[Source texts of formatted documents]
★ ★ ★ ★ ★ ★ ★

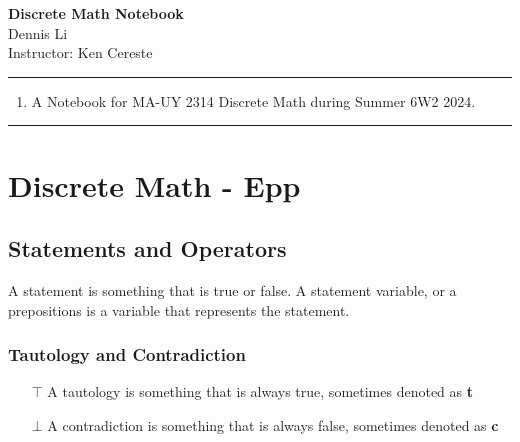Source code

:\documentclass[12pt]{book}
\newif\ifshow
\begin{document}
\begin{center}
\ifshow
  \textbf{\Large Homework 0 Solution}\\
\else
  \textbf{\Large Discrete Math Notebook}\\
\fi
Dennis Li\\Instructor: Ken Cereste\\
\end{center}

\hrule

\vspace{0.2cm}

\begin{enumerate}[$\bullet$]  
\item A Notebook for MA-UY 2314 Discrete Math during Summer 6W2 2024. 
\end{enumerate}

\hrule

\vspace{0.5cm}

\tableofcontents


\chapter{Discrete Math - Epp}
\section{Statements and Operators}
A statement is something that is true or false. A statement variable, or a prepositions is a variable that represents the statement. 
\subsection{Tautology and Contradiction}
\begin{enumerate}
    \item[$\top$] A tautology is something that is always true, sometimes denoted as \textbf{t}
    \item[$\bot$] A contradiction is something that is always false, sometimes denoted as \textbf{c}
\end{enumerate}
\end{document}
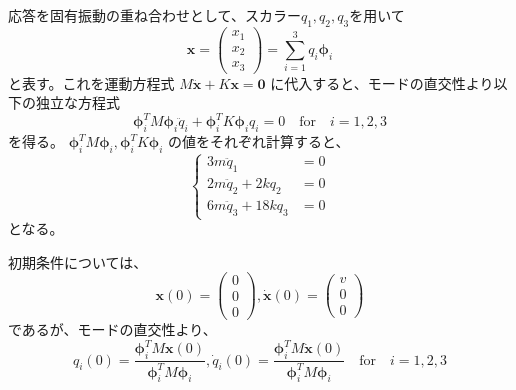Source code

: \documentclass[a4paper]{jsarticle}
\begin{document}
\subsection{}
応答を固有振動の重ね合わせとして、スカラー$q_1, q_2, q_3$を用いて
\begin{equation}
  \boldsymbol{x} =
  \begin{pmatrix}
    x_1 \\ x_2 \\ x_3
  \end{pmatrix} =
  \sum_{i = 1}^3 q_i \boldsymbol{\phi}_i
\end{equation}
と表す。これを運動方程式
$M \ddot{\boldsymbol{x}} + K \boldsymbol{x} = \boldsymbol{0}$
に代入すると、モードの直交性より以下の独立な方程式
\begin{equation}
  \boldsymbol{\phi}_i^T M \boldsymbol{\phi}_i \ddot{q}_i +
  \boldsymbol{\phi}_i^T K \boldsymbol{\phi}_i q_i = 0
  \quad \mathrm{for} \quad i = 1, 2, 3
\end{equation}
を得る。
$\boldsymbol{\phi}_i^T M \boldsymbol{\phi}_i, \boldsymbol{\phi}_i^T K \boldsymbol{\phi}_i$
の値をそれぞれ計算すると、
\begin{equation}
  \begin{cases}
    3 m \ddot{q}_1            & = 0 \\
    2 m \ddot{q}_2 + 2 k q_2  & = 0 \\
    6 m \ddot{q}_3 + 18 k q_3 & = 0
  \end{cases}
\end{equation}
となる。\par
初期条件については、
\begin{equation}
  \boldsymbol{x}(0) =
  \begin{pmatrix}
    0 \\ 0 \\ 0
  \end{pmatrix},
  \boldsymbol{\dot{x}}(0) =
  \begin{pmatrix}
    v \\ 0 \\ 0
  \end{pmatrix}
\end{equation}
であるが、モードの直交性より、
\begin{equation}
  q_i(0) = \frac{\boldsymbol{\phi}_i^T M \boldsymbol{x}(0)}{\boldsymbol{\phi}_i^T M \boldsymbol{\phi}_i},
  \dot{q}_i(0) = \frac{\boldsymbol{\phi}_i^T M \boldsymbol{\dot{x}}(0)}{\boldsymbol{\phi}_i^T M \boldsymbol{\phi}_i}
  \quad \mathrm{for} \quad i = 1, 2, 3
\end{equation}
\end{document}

★ ★ ★ ★ ★ ★ ★

Assignment:
Pictures aside, retype all of the entries word for word.

Finished exercise:
Source code

:\documentclass[12pt]{book}
\newif\ifshow
\begin{document}
\begin{center}
\ifshow
  \textbf{\Large Homework 0 Solution}\\
\else
  \textbf{\Large Discrete Math Notebook}\\
\fi
Dennis Li\\Instructor: Ken Cereste\\
\end{center}

\hrule

\vspace{0.2cm}

\begin{enumerate}[$\bullet$]  
\item A Notebook for MA-UY 2314 Discrete Math during Summer 6W2 2024. 
\end{enumerate}

\hrule

\vspace{0.5cm}

\tableofcontents


\chapter{Discrete Math - Epp}
\section{Statements and Operators}
A statement is something that is true or false. A statement variable, or a prepositions is a variable that represents the statement. 
\subsection{Tautology and Contradiction}
\begin{enumerate}
    \item[$\top$] A tautology is something that is always true, sometimes denoted as \textbf{t}
    \item[$\bot$] A contradiction is something that is always false, sometimes denoted as \textbf{c}
\end{enumerate}
\end{document}
Source code

: \documentclass[a4paper]{jsarticle}
\begin{document}
\subsection{}
応答を固有振動の重ね合わせとして、スカラー$q_1, q_2, q_3$を用いて
\begin{equation}
  \boldsymbol{x} =
  \begin{pmatrix}
    x_1 \\ x_2 \\ x_3
  \end{pmatrix} =
  \sum_{i = 1}^3 q_i \boldsymbol{\phi}_i
\end{equation}
と表す。これを運動方程式
$M \ddot{\boldsymbol{x}} + K \boldsymbol{x} = \boldsymbol{0}$
に代入すると、モードの直交性より以下の独立な方程式
\begin{equation}
  \boldsymbol{\phi}_i^T M \boldsymbol{\phi}_i \ddot{q}_i +
  \boldsymbol{\phi}_i^T K \boldsymbol{\phi}_i q_i = 0
  \quad \mathrm{for} \quad i = 1, 2, 3
\end{equation}
を得る。
$\boldsymbol{\phi}_i^T M \boldsymbol{\phi}_i, \boldsymbol{\phi}_i^T K \boldsymbol{\phi}_i$
の値をそれぞれ計算すると、
\begin{equation}
  \begin{cases}
    3 m \ddot{q}_1            & = 0 \\
    2 m \ddot{q}_2 + 2 k q_2  & = 0 \\
    6 m \ddot{q}_3 + 18 k q_3 & = 0
  \end{cases}
\end{equation}
となる。\par
初期条件については、
\begin{equation}
  \boldsymbol{x}(0) =
  \begin{pmatrix}
    0 \\ 0 \\ 0
  \end{pmatrix},
  \boldsymbol{\dot{x}}(0) =
  \begin{pmatrix}
    v \\ 0 \\ 0
  \end{pmatrix}
\end{equation}
であるが、モードの直交性より、
\begin{equation}
  q_i(0) = \frac{\boldsymbol{\phi}_i^T M \boldsymbol{x}(0)}{\boldsymbol{\phi}_i^T M \boldsymbol{\phi}_i},
  \dot{q}_i(0) = \frac{\boldsymbol{\phi}_i^T M \boldsymbol{\dot{x}}(0)}{\boldsymbol{\phi}_i^T M \boldsymbol{\phi}_i}
  \quad \mathrm{for} \quad i = 1, 2, 3
\end{equation}
\end{document}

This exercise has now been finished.